> [Exercise description]:
Set down exactly the lines from the one containing "Telegram News Bot" through the last line of the data below, and no others.

> [Collected data]:
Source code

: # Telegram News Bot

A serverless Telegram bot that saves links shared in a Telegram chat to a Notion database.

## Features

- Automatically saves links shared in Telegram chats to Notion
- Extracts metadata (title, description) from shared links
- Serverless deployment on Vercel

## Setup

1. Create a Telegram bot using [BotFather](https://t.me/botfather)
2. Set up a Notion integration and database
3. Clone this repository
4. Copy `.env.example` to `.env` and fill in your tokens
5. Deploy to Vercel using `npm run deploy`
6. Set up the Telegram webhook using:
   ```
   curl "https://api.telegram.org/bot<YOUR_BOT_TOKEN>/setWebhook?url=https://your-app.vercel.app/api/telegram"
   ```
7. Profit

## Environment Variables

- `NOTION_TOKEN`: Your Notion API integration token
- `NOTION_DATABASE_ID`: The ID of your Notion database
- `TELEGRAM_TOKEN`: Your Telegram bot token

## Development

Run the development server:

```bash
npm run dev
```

> [Exercise solution]:
: # Telegram News Bot

A serverless Telegram bot that saves links shared in a Telegram chat to a Notion database.

## Features

- Automatically saves links shared in Telegram chats to Notion
- Extracts metadata (title, description) from shared links
- Serverless deployment on Vercel

## Setup

1. Create a Telegram bot using [BotFather](https://t.me/botfather)
2. Set up a Notion integration and database
3. Clone this repository
4. Copy `.env.example` to `.env` and fill in your tokens
5. Deploy to Vercel using `npm run deploy`
6. Set up the Telegram webhook using:
   ```
   curl "https://api.telegram.org/bot<YOUR_BOT_TOKEN>/setWebhook?url=https://your-app.vercel.app/api/telegram"
   ```
7. Profit

## Environment Variables

- `NOTION_TOKEN`: Your Notion API integration token
- `NOTION_DATABASE_ID`: The ID of your Notion database
- `TELEGRAM_TOKEN`: Your Telegram bot token

## Development

Run the development server:

```bash
npm run dev
```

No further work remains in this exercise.